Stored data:

::::

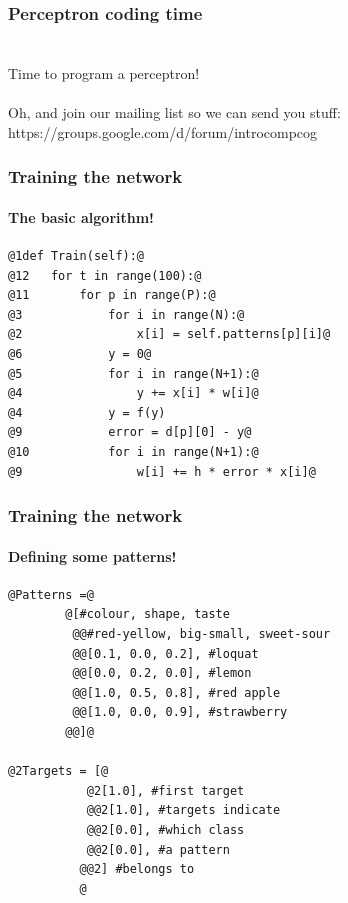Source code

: \documentclass{beamer}
\begin{document}
\begin{frame}
\frametitle{Perceptron coding time}
\framesubtitle{}
        \  \\


 \Huge Time to program a perceptron!
 \   \\  \   \\ 
\normalsize Oh, and join our mailing list so we can send you stuff: https://groups.google.com/d/forum/introcompcog

\end{frame}

\begin{frame}[fragile]
\frametitle{Training the network}
\framesubtitle{The basic algorithm!}
\begin{lstlisting}[style=base]
@1def Train(self):@          
@12   for t in range(100):@
@11       for p in range(P):@     
@3            for i in range(N):@
@2                x[i] = self.patterns[p][i]@
@6            y = 0@
@5            for i in range(N+1):@
@4                y += x[i] * w[i]@
@4            y = f(y)
@9            error = d[p][0] - y@
@10           for i in range(N+1):@
@9                w[i] += h * error * x[i]@
\end{lstlisting}

\end{frame}
\begin{frame}[fragile]
\frametitle{Training the network}
\framesubtitle{Defining some patterns!}
\begin{lstlisting}[style=base]
@Patterns =@
        @[#colour, shape, taste
         @@#red-yellow, big-small, sweet-sour
         @@[0.1, 0.0, 0.2], #loquat 
         @@[0.0, 0.2, 0.0], #lemon 
         @@[1.0, 0.5, 0.8], #red apple 
         @@[1.0, 0.0, 0.9], #strawberry 
        @@]@

@2Targets = [@
           @2[1.0], #first target
           @@2[1.0], #targets indicate 
           @@2[0.0], #which class
           @@2[0.0], #a pattern         
          @@2] #belongs to           
          @

\end{lstlisting}

\end{frame}
\end{document}
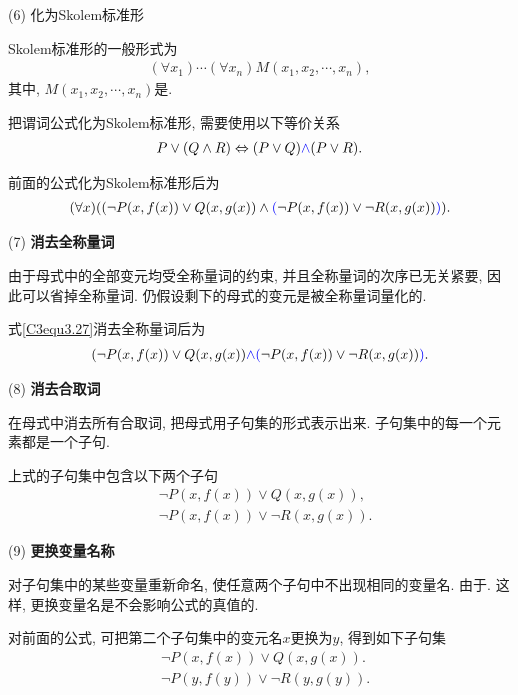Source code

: (6) 化为Skolem标准形

Skolem标准形的一般形式为
\begin{align}
    (\forall x_1)\cdots(\forall x_n) M(x_1,x_2,\cdots,x_n),
\end{align}
其中, $M(x_1,x_2,\cdots,x_n)$是.
\begin{remark}
把谓词公式化为Skolem标准形, 需要使用以下等价关系
\begin{align}
    P\vee (Q\wedge R) \Leftrightarrow  (P\vee Q) \textcolor[rgb]{0,0,1}{\wedge} (P\vee R).
\end{align}
\end{remark}

\begin{example}
前面的公式化为Skolem标准形后为
\begin{align}\label{C3equ3.27}
    (\forall x)((\neg P(x,f(x))\vee Q(x,g(x))\wedge \textcolor[rgb]{0,0,1}{(}\neg P(x,f(x))\vee \neg R(x,g(x))\textcolor[rgb]{0,0,1}{)}).
\end{align}
\end{example}

(7) \textbf{消去全称量词}

由于母式中的全部变元均受全称量词的约束, 并且全称量词的次序已无关紧要, 因此可以省掉全称量词. 仍假设剩下的母式的变元是被全称量词量化的.
\begin{example}
    式\eqref{C3equ3.27}消去全称量词后为
\begin{align}
    (\neg P(x,f(x))\vee Q(x,g(x)) \textcolor[rgb]{0,0,1}{\wedge} \textcolor[rgb]{0,0,1}{(}\neg P(x,f(x))\vee \neg R(x,g(x))\textcolor[rgb]{0,0,1}{)}.
\end{align}
\end{example}

(8) \textbf{消去合取词}

在母式中消去所有合取词, 把母式用子句集的形式表示出来. 子句集中的每一个元素都是一个子句.
\begin{example}
上式的子句集中包含以下两个子句
\begin{align}
  &\neg P(x,f(x))\vee Q(x,g(x)),\\
  &\neg P(x,f(x))\vee \neg R(x,g(x)).
\end{align}
\end{example}

(9) \textbf{更换变量名称}

对子句集中的某些变量重新命名, 使任意两个子句中不出现相同的变量名.
由于. 这样, 更换变量名是不会影响公式的真值的.
\begin{example}
对前面的公式, 可把第二个子句集中的变元名$x$更换为$y$, 得到如下子句集
\begin{align}
  &\neg P(x,f(x))\vee Q(x,g(x)).\\
  &\neg P(y,f(y))\vee \neg R(y,g(y)).
\end{align}
\end{example}
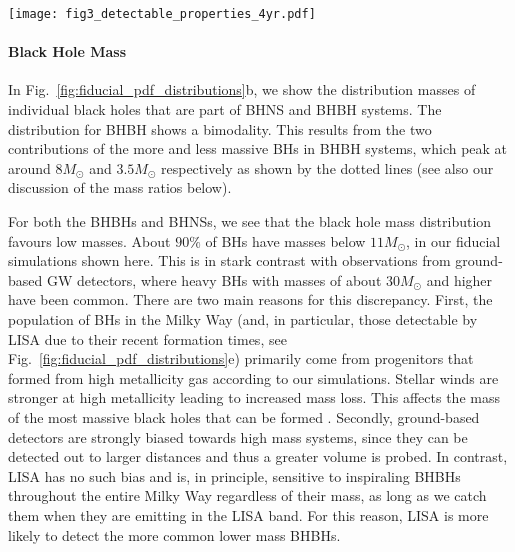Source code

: \begin{figure*}[t]
    \centering
    \texttt{[image: fig3\_detectable\_properties\_4yr.pdf]}
    \caption{Properties of detectable systems for a 4-year LISA mission in our fiducial model. Each panel shows a kernel density estimator for a single property, coloured by DCO type. Each curve has been individually normalised. The shaded areas show the 1- and 2-$\sigma$ sampling uncertainties (obtained via bootstrapping). The dotted lines in panel b show the individual primary and secondary mass distributions. The dotted line in panel e shows the star formation history we have assumed in our Milky Way model. See Sec.~\ref{sec:fiducial_distributions} for a discussion. \href{https://github.com/TomWagg/detecting-DCOs-in-LISA/blob/main/paper/figures/fig3_detectable_properties_4yr.pdf}{\faFileImage} \href{https://github.com/TomWagg/detecting-DCOs-in-LISA/blob/main/paper/figure_notebooks/fiducial.ipynb}{\faBook}.}
    \label{fig:fiducial_pdf_distributions}
\end{figure*}

\paragraph{Black Hole Mass}
In Fig.~\ref{fig:fiducial_pdf_distributions}b, we show the distribution masses of individual black holes that are part of BHNS and BHBH systems. 
The distribution for BHBH shows a bimodality. This results from the two contributions of the more and less massive BHs in BHBH systems, which peak at around $8 \unit{M_{\odot}}$ and $3.5 \unit{M_{\odot}}$ respectively as shown by the dotted lines (see also our discussion of the mass ratios below).

For both the BHBHs and BHNSs, we see that the black hole mass distribution favours low masses. About $90\%$ of BHs have masses below $11 \unit{M_{\odot}}$, in our fiducial simulations shown here. This is in stark contrast with observations from ground-based GW detectors, where heavy BHs with masses of about $30\unit{M_{\odot}}$ and higher have been common. There are two main reasons for this discrepancy. First, the population of BHs in the Milky Way (and, in particular, those detectable by LISA due to their recent formation times, see Fig.~\ref{fig:fiducial_pdf_distributions}e) primarily come from progenitors that formed from high metallicity gas according to our simulations. Stellar winds are stronger at high metallicity leading to increased mass loss. This affects the mass of the most massive black holes that can be formed \citep{Belczynski+2010}. Secondly, ground-based detectors are strongly biased towards high mass systems, since they can be detected out to larger distances and thus a greater volume is probed. In contrast, LISA has no such bias and is, in principle, sensitive to inspiraling BHBHs throughout the entire Milky Way regardless of their mass, as long as we catch them when they are emitting in the LISA band. For this reason, LISA is more likely to detect the more common lower mass BHBHs. 

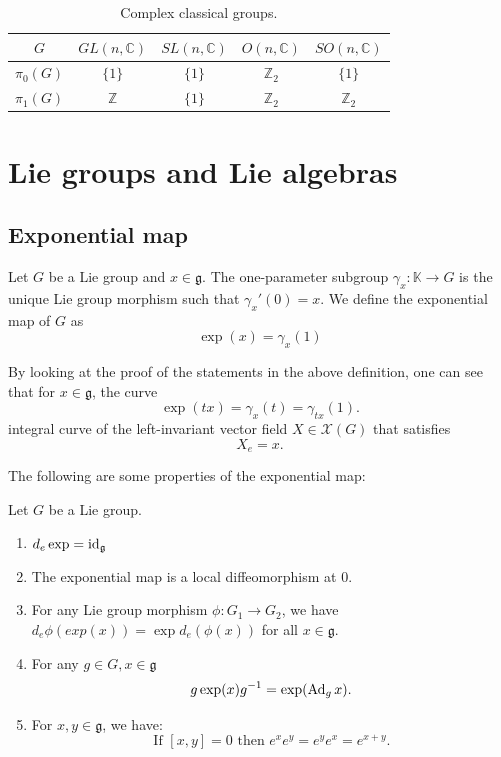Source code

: \documentclass{report}
\begin{document}
\begin{table}[h!]
    \centering
    \begin{tabular}{c c c c c}
        $G$ & $GL(n, \mathbb{C})$ & $SL(n, \mathbb{C})$ & $O(n, \mathbb{C})$ & $SO(n, \mathbb{C})$ \\
        \hline \hline
        $\pi_0(G)$ & $\{1\}$ & $\{1\}$ & $\mathbb{Z}_2$ & $\{1\}$ \\
        $\pi_1(G)$ & $\mathbb{Z}$ & $\{1\}$ & $\mathbb{Z}_2$ & $\mathbb{Z}_2$ \\
    \end{tabular}
    \caption{Complex classical groups.}
    \label{table:complex_classical_groups}
\end{table}

\chapter{Lie groups and Lie algebras}
\section{Exponential map}
\begin{definition}
    Let $G$ be a Lie group and $x \in \mathfrak g$.
    The one-parameter subgroup $\gamma_x: \mathbb K \to G$ is the unique Lie group morphism such that $\gamma_x'(0) = x$.
    We define the exponential map of $G$ as
    \[
    \exp(x) = \gamma_x(1)
    \]
\end{definition}
\begin{remark}
    By looking at the proof of the statements in the above definition, one can see that for $x\in \mathfrak g$, the curve
    \[
    \exp(tx) = \gamma_x(t) = \gamma_{tx}(1).
    \]
    integral curve of the left-invariant vector field $X \in \mathcal X(G)$ that satisfies
    \[
    X_e = x.
    \]
\end{remark}

The following are some properties of the exponential map:
\begin{theorem}
    Let $G$ be a Lie group.
    \begin{enumerate}[label = (\roman*)]
        \item $d_{e} \exp = \operatorname{id}_{\mathfrak g}$
        \item The exponential map is a local diffeomorphism at $0$.
        \item For any Lie group morphism $\phi:G_1 \to G_2$, we have $d_e \phi (exp(x)) = \exp d_e (\phi(x))$ for all $x\in \mathfrak g$.
        \item For any $g \in G, x \in \mathfrak g$
        \[
        g \exp(x) g^{-1} = \exp(\operatorname{Ad}_g x).
        \]
        \item For $x, y \in \mathfrak g$, we have:
        \[
        \text{If } [x,y] = 0 \text{ then } e^x e^y = e^y e^x = e^{x+y}.
        \]
    \end{enumerate}
\end{theorem}
\end{document}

::::

• [PROBLEM TO WORK ON]: Among the entries, copy every line containing the word "mathbb".

• [SOLUTION FOR THIS EXERCISE]:
        $G$ & $GL(n, \mathbb{C})$ & $SL(n, \mathbb{C})$ & $O(n, \mathbb{C})$ & $SO(n, \mathbb{C})$ \\
        $\pi_0(G)$ & $\{1\}$ & $\{1\}$ & $\mathbb{Z}_2$ & $\{1\}$ \\
        $\pi_1(G)$ & $\mathbb{Z}$ & $\{1\}$ & $\mathbb{Z}_2$ & $\mathbb{Z}_2$ \\
    The one-parameter subgroup $\gamma_x: \mathbb K \to G$ is the unique Lie group morphism such that $\gamma_x'(0) = x$.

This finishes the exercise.